= Laetitia Mikail =

Monaco lawyer

Laetitia Aida Mikail (born mid-1980s) is a Monégasque lawyer and Director at the Junior Chamber of Economics of Monaco where she is responsible for business network events. As a result of her success, in the autumn of 2017, she was appointed to serve for the next three years on Monaco's Conseil Strategique pour l’Attractivité (Strategic Council for Attractiveness) which is involved in planning the country's future economic development.

==Biography==
Born in Monaco in the mid-1980s, Laetitia Aida Mikail studied law at Keele University in Staffordshire, England, graduating in 2006. She went on to complete a course in Legal Practice at Oxford University (2006–07). She joined the law firm Moores Rowland in 2014 where she serves mainly foreign clients in matters of tax, trusts and company administration.
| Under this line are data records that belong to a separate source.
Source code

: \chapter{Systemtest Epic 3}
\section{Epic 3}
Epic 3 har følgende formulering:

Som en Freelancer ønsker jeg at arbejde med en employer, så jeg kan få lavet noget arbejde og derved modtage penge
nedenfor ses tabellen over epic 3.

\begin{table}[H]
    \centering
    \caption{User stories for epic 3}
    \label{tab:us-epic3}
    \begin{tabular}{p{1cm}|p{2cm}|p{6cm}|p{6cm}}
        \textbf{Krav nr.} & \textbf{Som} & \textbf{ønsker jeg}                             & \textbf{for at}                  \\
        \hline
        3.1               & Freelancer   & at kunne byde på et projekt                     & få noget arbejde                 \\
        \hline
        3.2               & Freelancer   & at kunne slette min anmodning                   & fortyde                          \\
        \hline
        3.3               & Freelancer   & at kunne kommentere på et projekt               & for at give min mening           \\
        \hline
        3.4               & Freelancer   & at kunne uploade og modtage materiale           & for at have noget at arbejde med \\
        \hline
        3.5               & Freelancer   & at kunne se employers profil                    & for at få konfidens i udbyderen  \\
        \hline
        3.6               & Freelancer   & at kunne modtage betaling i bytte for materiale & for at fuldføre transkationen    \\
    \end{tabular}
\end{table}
In 2017, she has achieved unexpected success as the director responsible for networking events with the Junior Chamber of Economics. In March 2017, she began her assignment by launching a meeting on the art market and auctioning at the Villa Sauber, one of the exhibition venues of the New National Museum of Monaco. It attracted over a hundred enthusiasts in the presence of the Monaco diplomat Henri Fissore and Pierre Médecin, the country's branding expert.